* [Action item]: Where a line in the listing below contains the word "labpath", copy that line.

======== The data

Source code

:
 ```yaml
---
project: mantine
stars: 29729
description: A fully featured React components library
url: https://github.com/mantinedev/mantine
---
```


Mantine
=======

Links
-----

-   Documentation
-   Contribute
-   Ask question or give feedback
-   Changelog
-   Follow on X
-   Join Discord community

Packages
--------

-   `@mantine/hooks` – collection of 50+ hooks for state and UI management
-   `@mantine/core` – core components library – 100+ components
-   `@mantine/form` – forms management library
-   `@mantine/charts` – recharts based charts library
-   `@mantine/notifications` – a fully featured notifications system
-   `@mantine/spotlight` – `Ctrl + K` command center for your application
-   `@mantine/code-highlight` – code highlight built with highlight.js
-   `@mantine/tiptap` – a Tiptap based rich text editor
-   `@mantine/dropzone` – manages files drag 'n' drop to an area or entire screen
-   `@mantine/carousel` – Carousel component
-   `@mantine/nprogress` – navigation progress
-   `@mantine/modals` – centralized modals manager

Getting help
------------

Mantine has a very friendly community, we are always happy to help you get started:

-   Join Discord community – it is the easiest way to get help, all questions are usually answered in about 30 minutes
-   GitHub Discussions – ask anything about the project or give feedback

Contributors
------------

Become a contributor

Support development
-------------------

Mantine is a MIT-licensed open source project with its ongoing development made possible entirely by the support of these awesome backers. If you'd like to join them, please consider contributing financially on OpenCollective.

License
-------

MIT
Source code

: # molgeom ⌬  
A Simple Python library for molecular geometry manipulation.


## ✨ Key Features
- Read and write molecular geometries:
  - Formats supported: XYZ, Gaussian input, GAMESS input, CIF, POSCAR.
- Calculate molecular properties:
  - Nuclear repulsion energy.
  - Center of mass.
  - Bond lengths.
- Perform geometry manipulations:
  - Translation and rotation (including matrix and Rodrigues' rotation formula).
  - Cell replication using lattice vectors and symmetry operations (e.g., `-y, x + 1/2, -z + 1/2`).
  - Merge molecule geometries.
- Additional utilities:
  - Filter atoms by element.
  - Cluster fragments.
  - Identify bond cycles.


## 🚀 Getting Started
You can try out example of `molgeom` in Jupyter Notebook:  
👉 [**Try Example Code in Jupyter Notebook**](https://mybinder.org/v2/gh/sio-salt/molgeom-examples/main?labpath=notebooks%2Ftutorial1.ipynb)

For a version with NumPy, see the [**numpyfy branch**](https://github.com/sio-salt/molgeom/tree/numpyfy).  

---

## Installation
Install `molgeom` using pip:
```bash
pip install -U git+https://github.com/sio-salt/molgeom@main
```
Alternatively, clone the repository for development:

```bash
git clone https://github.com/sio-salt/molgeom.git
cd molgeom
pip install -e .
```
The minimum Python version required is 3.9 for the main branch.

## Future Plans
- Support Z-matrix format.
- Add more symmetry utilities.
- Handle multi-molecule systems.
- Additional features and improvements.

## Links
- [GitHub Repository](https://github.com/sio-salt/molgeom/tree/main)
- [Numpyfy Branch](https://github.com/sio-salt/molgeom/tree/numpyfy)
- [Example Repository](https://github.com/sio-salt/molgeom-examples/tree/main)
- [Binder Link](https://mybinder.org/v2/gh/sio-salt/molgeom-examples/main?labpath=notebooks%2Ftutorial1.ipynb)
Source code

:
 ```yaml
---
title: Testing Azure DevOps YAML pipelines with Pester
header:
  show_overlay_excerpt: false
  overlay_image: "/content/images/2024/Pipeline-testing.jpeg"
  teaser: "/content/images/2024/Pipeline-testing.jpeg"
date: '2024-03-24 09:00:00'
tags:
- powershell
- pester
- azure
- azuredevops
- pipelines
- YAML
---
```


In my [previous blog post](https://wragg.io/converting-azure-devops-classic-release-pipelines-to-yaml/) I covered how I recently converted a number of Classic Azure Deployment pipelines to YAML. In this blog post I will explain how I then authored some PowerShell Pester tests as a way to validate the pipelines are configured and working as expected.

================

* [Answer to the problem]:
👉 [**Try Example Code in Jupyter Notebook**](https://mybinder.org/v2/gh/sio-salt/molgeom-examples/main?labpath=notebooks%2Ftutorial1.ipynb)
- [Binder Link](https://mybinder.org/v2/gh/sio-salt/molgeom-examples/main?labpath=notebooks%2Ftutorial1.ipynb)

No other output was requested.